Wie tickt Ursina Anderegg politisch? Die grüne Gemeinderatskandidatin kritisiert die Pop-up-Bewilligungspraxis scharf. Beim Klimaschutz müsse die Stadt Bern zudem endlich Fahrt aufnehmen.
Ursina Anderegg, wie würden Sie sich selbst beschreiben?
Ich bin eine offene, neugierige Person und mag gerne Menschen – das ist mit ein Grund, wieso ich Politik mache. Man sagt zudem, ich sei sehr humorvoll. Mich interessieren viele Dinge und ich bin gut darin, mich rasch in neue Zusammenhänge einzudenken.
Ihr Dialekt verrät: Sie sind ursprünglich keine Bernerin.

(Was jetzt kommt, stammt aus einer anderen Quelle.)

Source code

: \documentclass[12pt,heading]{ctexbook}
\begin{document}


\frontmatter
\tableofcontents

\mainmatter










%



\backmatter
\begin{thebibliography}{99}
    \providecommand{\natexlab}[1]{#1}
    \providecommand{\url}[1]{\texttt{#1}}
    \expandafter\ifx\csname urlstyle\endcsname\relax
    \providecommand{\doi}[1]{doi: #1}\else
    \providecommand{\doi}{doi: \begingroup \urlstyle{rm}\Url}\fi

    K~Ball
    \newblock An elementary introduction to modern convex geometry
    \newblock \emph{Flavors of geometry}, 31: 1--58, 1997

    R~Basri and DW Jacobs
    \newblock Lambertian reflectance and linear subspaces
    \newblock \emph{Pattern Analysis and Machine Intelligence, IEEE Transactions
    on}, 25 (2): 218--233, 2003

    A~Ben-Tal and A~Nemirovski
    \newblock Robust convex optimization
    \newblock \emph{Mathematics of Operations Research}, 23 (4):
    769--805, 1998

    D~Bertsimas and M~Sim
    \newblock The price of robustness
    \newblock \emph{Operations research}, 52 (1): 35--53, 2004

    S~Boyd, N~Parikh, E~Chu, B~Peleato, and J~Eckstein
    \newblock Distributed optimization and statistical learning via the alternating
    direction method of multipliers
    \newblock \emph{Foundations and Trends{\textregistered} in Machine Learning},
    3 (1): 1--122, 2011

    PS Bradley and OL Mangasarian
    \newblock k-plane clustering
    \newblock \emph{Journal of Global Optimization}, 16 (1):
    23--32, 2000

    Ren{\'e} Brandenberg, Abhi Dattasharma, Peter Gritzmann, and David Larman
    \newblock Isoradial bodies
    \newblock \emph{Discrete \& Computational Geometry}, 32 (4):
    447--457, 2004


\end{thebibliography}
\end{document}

Richtig. Ich wuchs in einem Dorf bei Baden im Aargau auf und zog dann fürs Studium nach Bern, das mich schon immer faszinierte. Für mich war ziemlich schnell klar, dass ich von hier nicht mehr wegwollte. Das ist jetzt 22 Jahre her.

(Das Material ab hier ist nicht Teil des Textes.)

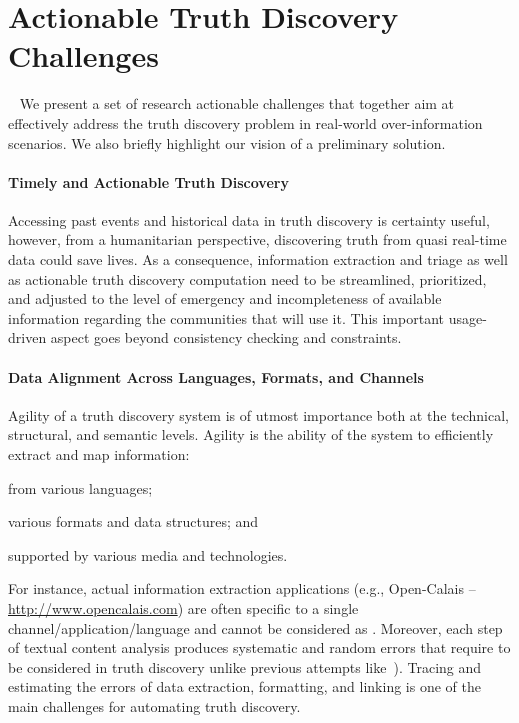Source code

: \documentclass[prodmode,acmtecs]{acmsmall} %
\begin{document}
\section{Actionable Truth Discovery Challenges}~\label{sect:challenges-solutions}
We present a set of research actionable challenges that together aim at effectively address 
the truth discovery problem in real-world over-information scenarios. We also briefly highlight
our vision of a preliminary solution.

\paragraph*{Timely and Actionable Truth Discovery} 
Accessing past events and historical data in truth discovery is certainty useful, however,
from a humanitarian perspective, discovering truth from quasi real-time data 
could save lives. As a consequence, information extraction and triage as well as actionable
truth discovery computation need to be streamlined, prioritized,  and adjusted to the level 
of emergency and incompleteness of available information regarding the communities that will 
use it. This important usage-driven aspect goes beyond consistency checking and constraints.
%

\paragraph*{Data Alignment Across Languages, Formats, and Channels} 
Agility of a truth discovery system is of utmost importance both at 
the technical, structural, and semantic levels. 
Agility is the ability of the system 
to efficiently extract and map information: 
\begin{inparaenum}[(i)]
\item from various languages;
\item various formats and data structures; and
\item supported by various media and technologies.
\end{inparaenum}
For instance, actual information extraction applications (e.g., Open-Calais -- \url{http://www.opencalais.com})  
are often specific to a single channel/application/language and cannot be considered as . Moreover,
each step of textual content analysis produces systematic and random errors that 
require to be considered in truth discovery unlike previous attempts like~\cite{GoasdoueKKLMZ13}). 
Tracing and estimating  the errors of data extraction, formatting, and linking
is one of the main challenges for automating truth discovery. 
%
\end{document}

Sie sagen, Sie haben gerne Menschen. Auch Bürgerliche?
Ich mag grundsätzlich alle Menschen, selbst wenn mich manche ab und zu aufregen. Ich diskutiere gerne mit Leuten, die andere Meinungen vertreten. So schärfe ich unter anderem meine Argumentationen. Mit Rechtsextremen muss ich allerdings kein Bier trinken.

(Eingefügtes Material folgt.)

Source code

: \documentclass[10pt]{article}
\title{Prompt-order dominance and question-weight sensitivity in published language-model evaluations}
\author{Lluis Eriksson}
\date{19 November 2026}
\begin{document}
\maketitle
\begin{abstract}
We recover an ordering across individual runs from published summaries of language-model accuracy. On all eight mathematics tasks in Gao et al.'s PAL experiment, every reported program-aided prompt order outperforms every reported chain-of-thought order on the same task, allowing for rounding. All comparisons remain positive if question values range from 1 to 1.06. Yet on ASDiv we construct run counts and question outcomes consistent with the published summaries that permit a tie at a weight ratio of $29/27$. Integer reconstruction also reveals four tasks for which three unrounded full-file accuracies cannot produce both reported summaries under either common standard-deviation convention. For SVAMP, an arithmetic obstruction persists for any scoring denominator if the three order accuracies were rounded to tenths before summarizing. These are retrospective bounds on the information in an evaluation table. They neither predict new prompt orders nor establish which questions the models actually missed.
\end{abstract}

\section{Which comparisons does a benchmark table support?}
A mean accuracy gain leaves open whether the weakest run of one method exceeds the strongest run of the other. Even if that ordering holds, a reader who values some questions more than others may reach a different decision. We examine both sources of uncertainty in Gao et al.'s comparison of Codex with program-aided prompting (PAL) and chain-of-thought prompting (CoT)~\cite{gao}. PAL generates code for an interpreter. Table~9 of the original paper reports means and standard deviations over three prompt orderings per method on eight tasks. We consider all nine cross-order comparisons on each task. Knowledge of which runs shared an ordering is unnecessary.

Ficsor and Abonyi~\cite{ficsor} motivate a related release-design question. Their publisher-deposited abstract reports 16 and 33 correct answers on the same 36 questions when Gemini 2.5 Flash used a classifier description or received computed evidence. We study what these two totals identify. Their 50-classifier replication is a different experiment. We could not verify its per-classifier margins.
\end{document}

Wenn Sie gewählt würden, was würden Sie als Erstes anpacken?
Die Wohnsituation beschäftigt zahlreiche Menschen: Viele sind konfrontiert mit steigenden Mieten oder haben Angst vor Sanierungen, weil sie befürchten, danach ihre Miete nicht mehr bezahlen zu können. Deshalb würde ich meine Priorität auf mehr kostengünstigen Wohnraum setzen und Mietzinskontrollen einführen.
Sie schreiben auf ihrer Webseite dass die «Bevorzugung von Pop-up-Betrieben» beendet werden müsse. Das ist eine Breitseite gegen Noch-Gemeinderat Reto Nause.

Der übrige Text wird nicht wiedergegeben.